Carlos Vásquez
Estoy totalmente de acuerdo con la señora Sandra Soriano con respecto a su posición sobre los 200 galones de gasolina asignados a los diputados. El principal problema de Nicaragua radica en la Asamblea Nacional. Si se llega a crear un régimen parlamentario con la cantidad de diputados inmorales, los resultados serán graves y afectarán siempre al pueblo.
Me parece inmoral que los diputados sandinistas se llenen la boca poniendo de ejemplo a Cuba, sin tomar en cuenta su ejemplo. Los diputados cubanos son gente sencilla en su mayoría, que viven en los barrios donde salen elegidos, ninguno recibe prebendas como vehículos, gasolina, tarjetas de crédito, etc. Conocí a muchos que incluso viajan en transporte colectivo porque no está ni siquiera como concepto que deban recibir un vehículo, ya que se supone que están trabajando por su voluntad a favor de un determinado sector que lo eligió.

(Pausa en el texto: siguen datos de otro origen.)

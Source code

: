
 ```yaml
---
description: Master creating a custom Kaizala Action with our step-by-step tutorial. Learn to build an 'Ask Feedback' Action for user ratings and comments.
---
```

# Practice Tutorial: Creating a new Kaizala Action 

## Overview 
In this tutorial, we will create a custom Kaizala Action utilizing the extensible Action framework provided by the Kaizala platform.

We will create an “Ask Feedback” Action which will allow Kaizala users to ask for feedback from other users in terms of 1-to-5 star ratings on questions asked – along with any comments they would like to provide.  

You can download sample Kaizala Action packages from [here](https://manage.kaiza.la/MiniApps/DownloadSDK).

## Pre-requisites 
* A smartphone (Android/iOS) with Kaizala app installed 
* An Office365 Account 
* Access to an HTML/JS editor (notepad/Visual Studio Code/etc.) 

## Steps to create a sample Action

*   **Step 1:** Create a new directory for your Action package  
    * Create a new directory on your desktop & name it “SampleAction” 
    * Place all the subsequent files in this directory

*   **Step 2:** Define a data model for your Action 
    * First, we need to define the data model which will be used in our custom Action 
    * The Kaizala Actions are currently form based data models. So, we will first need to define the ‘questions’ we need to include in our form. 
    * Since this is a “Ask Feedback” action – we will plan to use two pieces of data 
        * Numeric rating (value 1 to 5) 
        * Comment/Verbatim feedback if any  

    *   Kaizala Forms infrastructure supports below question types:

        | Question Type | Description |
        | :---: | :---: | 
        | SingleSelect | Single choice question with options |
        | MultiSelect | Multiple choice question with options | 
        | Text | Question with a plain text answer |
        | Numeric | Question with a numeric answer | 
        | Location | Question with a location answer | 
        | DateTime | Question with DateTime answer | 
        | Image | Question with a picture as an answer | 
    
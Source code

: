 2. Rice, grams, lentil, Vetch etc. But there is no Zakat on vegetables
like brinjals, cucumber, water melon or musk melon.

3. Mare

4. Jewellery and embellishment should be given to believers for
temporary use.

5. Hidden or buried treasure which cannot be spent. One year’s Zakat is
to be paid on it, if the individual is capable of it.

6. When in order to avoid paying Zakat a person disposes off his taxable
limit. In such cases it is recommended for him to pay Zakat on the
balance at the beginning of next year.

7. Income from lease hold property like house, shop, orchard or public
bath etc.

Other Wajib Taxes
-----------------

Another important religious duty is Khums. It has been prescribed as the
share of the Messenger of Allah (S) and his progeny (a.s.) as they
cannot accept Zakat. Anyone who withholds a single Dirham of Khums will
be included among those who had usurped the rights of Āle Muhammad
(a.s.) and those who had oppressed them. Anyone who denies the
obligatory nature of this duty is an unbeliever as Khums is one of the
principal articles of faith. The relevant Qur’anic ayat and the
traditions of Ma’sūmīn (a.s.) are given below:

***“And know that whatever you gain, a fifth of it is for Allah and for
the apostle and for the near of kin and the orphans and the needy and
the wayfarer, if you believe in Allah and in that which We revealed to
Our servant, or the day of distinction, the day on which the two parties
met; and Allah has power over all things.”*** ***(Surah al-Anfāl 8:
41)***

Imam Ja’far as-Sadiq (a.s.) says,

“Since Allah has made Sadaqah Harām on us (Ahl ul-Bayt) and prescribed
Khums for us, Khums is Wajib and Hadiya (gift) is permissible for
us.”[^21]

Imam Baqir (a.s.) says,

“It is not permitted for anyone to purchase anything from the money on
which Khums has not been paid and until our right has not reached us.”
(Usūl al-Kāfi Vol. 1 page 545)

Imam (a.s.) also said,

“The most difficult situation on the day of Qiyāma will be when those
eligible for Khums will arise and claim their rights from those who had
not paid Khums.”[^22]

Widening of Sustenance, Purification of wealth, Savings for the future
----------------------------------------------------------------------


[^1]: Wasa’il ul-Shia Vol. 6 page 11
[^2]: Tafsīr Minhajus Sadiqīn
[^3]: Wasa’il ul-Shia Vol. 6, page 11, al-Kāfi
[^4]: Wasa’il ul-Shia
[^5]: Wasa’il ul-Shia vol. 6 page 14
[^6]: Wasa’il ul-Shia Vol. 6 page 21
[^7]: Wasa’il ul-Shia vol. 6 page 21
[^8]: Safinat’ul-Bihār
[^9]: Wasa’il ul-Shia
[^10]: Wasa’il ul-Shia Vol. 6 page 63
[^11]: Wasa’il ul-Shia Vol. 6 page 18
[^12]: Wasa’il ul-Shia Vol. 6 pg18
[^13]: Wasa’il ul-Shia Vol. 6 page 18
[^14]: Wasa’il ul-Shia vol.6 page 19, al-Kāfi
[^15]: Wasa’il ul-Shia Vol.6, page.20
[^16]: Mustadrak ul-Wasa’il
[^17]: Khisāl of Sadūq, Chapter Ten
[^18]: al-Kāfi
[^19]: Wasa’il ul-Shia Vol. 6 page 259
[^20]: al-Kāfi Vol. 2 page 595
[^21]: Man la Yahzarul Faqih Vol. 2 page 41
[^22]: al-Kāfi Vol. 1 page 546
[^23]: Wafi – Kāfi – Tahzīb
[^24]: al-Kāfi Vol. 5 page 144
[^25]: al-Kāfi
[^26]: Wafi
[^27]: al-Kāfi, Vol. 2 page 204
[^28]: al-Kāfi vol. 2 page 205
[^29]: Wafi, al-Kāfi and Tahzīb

Me pregunto: ¿cuál sería la opinión de los diputados cubanos sobre sus colegas sandinistas? ¿Qué dirían estos dirigentes al saber cómo sus colegas “revolucionarios” viven y se dan lujos a costillas de un pueblo empobrecido y dan un doble discurso, alegando defender a los pobres? En países europeos, la mayoría donantes nuestros, algunos ministros no tienen vehículo y su gobiernos no tienen obligación de dárselos. ¿Y qué dirían estos señores al ver a sus colegas “pobres” con sus camionetas del año?
En fin, somos nosotros los nicaragüenses quienes hemos permitido estos abusos. Debemos enfocar el problema donde está: en la Asamblea Nacional. Debemos sacar a estos 90 inmorales que gozan con nuestro dinero.
Creo que LA PRENSA, la cual considero como uno de los pocos diarios serios de nuestro país, debe hacer un reportaje investigativo y comparar las condiciones de nuestros ministros y diputados con los de otra región para que cause al menos un efecto de repudio contra estos señores.